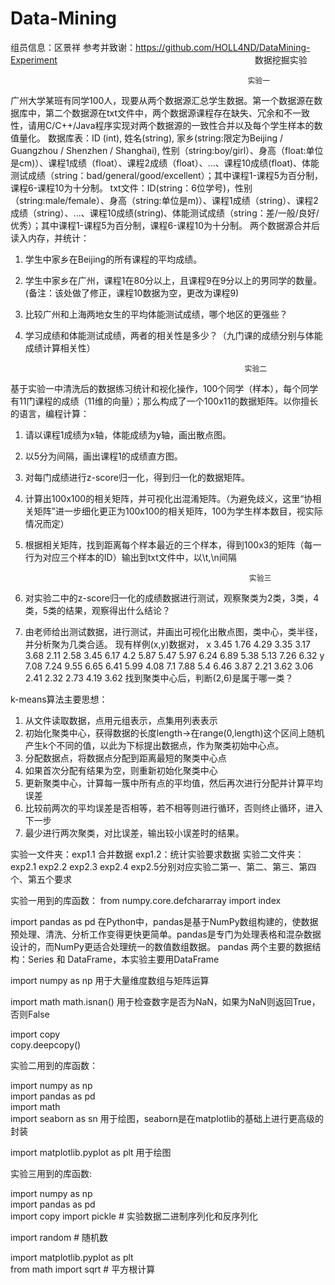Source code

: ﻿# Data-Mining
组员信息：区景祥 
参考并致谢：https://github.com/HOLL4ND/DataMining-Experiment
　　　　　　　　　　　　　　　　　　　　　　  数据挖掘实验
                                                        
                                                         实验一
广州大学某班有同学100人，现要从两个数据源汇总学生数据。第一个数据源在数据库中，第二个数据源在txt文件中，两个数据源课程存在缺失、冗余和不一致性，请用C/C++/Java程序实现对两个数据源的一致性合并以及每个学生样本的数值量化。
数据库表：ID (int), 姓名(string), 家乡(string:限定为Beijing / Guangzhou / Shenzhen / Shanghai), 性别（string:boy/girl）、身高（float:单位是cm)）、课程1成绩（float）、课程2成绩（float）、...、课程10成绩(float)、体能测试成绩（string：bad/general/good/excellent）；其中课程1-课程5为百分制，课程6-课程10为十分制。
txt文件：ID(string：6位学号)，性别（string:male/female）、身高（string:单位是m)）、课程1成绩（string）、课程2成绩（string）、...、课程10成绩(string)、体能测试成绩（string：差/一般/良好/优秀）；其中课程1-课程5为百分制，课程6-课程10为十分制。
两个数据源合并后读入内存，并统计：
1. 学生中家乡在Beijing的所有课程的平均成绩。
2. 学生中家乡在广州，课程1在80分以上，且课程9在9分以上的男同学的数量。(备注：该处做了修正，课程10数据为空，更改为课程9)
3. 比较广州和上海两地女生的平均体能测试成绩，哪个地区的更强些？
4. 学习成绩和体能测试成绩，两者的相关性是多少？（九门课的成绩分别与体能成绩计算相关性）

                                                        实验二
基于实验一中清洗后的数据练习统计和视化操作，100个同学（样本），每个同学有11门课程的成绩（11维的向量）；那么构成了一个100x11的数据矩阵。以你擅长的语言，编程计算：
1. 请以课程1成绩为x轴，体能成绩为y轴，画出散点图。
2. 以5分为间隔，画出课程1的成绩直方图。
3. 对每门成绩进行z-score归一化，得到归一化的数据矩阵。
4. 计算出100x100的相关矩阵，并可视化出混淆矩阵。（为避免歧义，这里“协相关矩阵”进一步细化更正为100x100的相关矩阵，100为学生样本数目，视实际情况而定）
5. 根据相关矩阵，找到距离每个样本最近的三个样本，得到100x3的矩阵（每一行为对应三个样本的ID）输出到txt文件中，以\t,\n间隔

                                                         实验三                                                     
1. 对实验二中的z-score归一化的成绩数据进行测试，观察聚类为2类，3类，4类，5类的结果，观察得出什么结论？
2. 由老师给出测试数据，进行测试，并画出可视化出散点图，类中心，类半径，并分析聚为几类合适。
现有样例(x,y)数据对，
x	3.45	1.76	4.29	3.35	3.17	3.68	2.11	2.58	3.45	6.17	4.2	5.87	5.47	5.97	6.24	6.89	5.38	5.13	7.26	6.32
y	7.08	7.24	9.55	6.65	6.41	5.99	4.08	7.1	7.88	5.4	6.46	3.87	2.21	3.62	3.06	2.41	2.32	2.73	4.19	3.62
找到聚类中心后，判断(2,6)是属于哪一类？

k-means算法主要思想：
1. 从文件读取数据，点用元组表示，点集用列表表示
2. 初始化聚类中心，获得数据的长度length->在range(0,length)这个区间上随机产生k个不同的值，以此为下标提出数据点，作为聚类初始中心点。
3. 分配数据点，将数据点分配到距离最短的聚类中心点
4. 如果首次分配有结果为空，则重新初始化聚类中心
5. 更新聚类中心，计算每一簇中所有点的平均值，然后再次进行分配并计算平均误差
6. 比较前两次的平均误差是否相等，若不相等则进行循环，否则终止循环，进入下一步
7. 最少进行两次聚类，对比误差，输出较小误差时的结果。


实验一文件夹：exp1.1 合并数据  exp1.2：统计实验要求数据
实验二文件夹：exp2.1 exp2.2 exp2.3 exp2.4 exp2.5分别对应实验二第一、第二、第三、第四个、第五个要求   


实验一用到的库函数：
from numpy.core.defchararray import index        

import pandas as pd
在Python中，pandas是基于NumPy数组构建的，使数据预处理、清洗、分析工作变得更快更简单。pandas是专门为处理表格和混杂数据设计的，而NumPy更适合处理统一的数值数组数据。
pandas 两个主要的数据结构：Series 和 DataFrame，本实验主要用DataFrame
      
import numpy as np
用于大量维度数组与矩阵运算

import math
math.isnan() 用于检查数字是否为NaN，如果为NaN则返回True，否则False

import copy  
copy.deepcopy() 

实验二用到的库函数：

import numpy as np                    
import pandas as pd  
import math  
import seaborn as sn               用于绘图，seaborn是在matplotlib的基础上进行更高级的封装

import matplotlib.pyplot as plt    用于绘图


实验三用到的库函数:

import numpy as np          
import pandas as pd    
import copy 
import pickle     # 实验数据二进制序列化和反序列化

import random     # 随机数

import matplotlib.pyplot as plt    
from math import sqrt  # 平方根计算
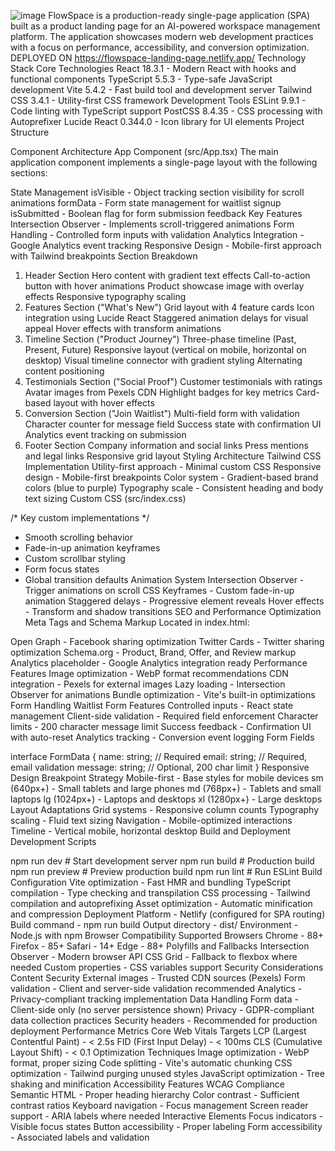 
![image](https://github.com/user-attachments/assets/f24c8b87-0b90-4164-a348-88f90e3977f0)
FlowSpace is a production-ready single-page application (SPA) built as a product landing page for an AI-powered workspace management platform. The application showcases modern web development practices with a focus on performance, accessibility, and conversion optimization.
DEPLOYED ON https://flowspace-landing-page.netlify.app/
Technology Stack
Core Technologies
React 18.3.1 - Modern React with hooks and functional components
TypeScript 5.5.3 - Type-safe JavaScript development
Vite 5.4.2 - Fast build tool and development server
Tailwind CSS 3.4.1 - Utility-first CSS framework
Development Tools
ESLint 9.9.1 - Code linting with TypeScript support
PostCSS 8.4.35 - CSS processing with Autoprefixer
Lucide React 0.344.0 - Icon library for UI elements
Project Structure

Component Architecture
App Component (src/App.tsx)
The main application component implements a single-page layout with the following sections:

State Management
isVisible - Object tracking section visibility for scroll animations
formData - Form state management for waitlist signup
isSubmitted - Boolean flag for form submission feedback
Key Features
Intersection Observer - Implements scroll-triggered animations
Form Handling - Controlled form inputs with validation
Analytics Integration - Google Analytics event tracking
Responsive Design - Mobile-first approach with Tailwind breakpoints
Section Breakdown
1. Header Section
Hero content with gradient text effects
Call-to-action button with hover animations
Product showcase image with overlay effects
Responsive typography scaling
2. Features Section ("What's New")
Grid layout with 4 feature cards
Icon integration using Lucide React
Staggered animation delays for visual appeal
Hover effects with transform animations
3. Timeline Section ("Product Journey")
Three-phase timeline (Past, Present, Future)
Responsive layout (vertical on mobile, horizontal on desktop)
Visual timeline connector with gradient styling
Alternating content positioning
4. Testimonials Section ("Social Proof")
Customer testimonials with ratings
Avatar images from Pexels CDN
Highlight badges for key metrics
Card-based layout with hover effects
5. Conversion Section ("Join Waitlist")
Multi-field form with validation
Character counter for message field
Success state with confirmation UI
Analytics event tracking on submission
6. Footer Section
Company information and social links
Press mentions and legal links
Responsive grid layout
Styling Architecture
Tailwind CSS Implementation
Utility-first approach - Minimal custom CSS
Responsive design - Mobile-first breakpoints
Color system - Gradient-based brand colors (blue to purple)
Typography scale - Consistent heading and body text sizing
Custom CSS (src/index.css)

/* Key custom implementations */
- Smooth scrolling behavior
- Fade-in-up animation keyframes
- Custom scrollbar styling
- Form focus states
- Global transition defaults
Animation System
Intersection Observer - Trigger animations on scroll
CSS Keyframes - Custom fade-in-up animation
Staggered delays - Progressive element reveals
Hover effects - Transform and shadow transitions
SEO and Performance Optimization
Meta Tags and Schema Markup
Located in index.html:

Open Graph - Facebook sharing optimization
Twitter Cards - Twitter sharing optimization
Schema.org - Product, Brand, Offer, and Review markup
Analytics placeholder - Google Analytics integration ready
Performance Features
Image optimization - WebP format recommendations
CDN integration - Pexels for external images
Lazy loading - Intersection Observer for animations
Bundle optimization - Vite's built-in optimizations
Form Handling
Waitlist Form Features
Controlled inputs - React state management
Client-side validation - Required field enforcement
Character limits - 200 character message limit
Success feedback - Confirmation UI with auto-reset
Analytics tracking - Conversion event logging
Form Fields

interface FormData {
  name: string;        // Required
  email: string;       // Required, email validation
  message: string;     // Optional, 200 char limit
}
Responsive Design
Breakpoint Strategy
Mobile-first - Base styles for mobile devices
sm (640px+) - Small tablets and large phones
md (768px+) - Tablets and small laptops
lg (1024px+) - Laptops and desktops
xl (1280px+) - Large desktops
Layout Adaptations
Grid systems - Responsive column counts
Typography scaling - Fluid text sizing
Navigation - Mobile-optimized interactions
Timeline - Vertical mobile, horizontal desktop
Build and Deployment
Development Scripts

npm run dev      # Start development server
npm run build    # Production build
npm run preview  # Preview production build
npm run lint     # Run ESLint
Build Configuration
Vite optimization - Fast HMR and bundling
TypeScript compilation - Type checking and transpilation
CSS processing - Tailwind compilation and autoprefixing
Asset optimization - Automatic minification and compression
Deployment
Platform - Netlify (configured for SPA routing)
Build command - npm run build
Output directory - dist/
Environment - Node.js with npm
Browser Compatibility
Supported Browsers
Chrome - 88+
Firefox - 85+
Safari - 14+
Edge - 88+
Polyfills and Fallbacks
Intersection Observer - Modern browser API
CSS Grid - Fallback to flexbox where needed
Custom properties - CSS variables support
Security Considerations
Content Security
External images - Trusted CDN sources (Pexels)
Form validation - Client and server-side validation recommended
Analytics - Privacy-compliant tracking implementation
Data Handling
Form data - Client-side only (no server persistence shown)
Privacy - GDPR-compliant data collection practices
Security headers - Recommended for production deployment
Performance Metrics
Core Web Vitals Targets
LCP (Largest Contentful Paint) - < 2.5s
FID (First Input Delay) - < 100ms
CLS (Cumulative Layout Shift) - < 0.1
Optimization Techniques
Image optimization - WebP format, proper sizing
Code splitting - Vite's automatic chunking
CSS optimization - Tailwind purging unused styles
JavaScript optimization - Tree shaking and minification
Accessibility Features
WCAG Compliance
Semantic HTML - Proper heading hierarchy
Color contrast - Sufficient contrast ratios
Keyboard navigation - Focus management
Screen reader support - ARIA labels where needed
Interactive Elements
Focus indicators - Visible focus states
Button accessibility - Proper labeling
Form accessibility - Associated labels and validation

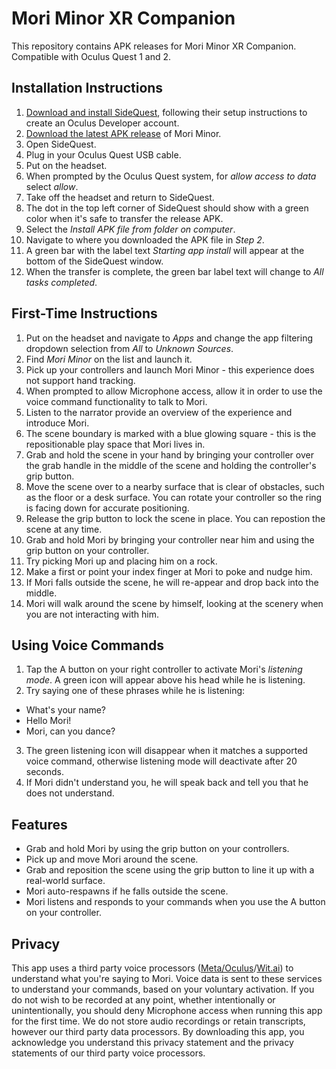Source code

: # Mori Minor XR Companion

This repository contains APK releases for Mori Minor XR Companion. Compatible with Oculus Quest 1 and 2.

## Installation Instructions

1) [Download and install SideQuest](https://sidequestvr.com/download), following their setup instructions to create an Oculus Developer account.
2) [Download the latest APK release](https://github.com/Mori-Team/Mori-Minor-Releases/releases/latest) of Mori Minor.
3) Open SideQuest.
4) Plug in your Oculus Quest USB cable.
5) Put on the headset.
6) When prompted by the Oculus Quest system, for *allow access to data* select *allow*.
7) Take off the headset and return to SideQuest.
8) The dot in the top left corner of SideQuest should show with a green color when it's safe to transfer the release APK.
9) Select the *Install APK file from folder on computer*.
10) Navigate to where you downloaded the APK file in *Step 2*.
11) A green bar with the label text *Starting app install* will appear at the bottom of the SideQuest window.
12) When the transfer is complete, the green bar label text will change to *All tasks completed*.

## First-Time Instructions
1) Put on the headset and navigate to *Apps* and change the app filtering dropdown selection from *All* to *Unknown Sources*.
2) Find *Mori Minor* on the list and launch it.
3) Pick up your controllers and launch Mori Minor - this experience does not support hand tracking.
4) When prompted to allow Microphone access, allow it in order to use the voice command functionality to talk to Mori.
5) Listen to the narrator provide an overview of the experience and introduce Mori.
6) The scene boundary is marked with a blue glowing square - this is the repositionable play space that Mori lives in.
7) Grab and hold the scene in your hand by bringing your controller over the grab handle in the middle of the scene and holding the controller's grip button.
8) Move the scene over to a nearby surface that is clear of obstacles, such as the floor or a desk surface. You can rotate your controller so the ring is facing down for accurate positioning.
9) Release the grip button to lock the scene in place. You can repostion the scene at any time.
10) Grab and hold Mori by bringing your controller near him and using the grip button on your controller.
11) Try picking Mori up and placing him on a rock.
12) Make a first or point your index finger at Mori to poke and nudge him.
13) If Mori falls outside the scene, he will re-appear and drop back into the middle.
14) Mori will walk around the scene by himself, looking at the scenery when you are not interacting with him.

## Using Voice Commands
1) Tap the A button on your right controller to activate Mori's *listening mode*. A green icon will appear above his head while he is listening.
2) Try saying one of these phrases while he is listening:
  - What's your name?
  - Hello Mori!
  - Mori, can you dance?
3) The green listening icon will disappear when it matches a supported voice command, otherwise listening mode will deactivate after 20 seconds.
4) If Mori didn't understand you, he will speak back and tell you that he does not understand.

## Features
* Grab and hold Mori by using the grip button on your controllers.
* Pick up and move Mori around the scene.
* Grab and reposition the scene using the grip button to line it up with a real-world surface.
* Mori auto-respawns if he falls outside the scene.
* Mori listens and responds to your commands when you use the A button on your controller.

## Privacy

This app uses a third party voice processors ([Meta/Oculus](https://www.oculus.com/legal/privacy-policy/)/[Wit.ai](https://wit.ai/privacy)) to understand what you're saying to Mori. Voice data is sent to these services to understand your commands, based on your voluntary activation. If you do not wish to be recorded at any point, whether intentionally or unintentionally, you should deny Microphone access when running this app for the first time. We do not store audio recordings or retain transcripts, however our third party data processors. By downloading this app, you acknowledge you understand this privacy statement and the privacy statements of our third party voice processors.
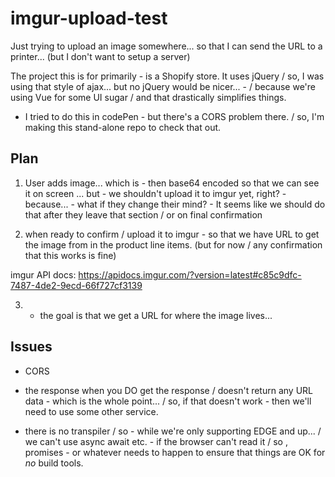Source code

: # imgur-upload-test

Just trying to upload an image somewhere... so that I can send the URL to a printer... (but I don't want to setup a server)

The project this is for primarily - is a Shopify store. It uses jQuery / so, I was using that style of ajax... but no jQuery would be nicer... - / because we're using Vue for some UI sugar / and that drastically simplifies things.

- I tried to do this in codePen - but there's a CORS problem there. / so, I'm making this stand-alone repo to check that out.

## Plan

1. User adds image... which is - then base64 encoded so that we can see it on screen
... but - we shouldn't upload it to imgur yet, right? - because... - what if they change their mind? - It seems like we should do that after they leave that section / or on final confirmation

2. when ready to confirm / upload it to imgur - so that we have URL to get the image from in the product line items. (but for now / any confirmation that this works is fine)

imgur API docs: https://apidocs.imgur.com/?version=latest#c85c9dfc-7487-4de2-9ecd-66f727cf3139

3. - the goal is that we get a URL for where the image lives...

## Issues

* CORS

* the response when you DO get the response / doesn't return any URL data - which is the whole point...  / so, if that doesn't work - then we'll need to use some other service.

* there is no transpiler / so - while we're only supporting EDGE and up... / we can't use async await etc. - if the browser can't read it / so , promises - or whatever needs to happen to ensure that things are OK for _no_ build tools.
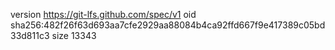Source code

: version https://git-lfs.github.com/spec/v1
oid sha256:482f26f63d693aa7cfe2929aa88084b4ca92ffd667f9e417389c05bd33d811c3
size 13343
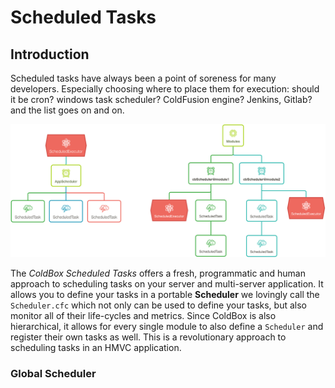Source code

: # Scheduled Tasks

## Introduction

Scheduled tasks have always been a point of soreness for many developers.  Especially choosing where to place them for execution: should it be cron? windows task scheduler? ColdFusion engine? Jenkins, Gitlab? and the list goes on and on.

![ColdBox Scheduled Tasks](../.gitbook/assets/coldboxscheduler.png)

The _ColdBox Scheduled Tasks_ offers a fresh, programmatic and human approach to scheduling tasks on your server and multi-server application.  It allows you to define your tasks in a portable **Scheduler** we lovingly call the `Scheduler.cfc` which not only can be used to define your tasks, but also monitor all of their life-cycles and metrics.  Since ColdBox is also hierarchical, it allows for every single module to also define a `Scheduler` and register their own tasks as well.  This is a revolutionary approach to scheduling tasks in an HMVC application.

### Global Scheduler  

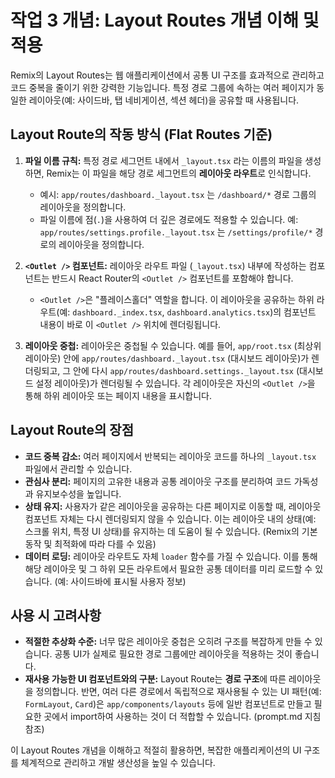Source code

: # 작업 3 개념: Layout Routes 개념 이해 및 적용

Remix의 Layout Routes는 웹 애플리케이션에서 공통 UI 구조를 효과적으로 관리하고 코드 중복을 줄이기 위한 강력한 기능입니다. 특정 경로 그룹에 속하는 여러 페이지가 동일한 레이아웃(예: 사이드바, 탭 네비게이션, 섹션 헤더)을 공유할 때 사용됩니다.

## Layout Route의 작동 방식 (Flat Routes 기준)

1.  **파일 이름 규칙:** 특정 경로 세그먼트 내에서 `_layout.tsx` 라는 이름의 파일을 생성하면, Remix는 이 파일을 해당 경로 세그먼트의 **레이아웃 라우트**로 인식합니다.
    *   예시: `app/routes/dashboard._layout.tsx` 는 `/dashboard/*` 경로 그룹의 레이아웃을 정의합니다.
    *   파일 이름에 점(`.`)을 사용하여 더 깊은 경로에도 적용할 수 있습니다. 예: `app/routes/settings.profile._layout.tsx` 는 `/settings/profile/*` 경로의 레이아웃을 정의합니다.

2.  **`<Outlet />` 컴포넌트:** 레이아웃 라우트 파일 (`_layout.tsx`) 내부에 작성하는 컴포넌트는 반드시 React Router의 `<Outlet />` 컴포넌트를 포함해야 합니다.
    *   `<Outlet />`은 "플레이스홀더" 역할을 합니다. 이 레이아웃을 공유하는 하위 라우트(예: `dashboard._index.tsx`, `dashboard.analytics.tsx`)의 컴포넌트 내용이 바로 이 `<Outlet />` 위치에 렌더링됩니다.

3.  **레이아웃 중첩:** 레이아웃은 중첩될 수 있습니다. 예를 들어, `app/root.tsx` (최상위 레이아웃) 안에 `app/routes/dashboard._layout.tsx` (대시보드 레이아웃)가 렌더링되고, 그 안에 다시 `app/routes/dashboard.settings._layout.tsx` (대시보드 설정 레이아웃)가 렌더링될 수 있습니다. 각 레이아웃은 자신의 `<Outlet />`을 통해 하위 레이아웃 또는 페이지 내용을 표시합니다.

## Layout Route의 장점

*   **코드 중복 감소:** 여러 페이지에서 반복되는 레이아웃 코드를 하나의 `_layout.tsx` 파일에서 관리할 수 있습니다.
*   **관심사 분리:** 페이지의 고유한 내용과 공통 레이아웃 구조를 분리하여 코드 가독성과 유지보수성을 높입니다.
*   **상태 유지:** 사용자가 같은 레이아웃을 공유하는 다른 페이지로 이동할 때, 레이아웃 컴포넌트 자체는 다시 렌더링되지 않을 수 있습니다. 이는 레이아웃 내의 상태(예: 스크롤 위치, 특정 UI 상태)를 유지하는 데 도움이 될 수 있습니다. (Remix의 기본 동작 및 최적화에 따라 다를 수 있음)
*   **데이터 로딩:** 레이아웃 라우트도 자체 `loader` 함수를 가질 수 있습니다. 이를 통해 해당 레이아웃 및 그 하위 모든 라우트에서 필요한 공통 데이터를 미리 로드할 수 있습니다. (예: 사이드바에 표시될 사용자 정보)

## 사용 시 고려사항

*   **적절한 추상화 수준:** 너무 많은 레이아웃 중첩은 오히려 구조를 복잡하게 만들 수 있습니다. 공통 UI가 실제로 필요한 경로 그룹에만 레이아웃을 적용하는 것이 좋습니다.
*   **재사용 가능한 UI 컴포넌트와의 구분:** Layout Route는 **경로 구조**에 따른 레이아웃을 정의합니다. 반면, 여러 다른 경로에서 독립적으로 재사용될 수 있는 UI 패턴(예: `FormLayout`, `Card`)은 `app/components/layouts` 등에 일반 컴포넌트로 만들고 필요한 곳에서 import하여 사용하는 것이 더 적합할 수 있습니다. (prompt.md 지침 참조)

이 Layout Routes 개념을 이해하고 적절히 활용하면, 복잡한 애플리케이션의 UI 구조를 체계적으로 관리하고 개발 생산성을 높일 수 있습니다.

> _Task_
In the data above, find the line containing "Keyboard navigation - Focus management" and the line containing "## Installation Instructions". Copy exactly the stretch from the first through the second, both included, leaving out any picture.

> _Task response_
Keyboard navigation - Focus management
Screen reader support - ARIA labels where needed
Interactive Elements
Focus indicators - Visible focus states
Button accessibility - Proper labeling
Form accessibility - Associated labels and validation

Source code

: # Mori Minor XR Companion

This repository contains APK releases for Mori Minor XR Companion. Compatible with Oculus Quest 1 and 2.

## Installation Instructions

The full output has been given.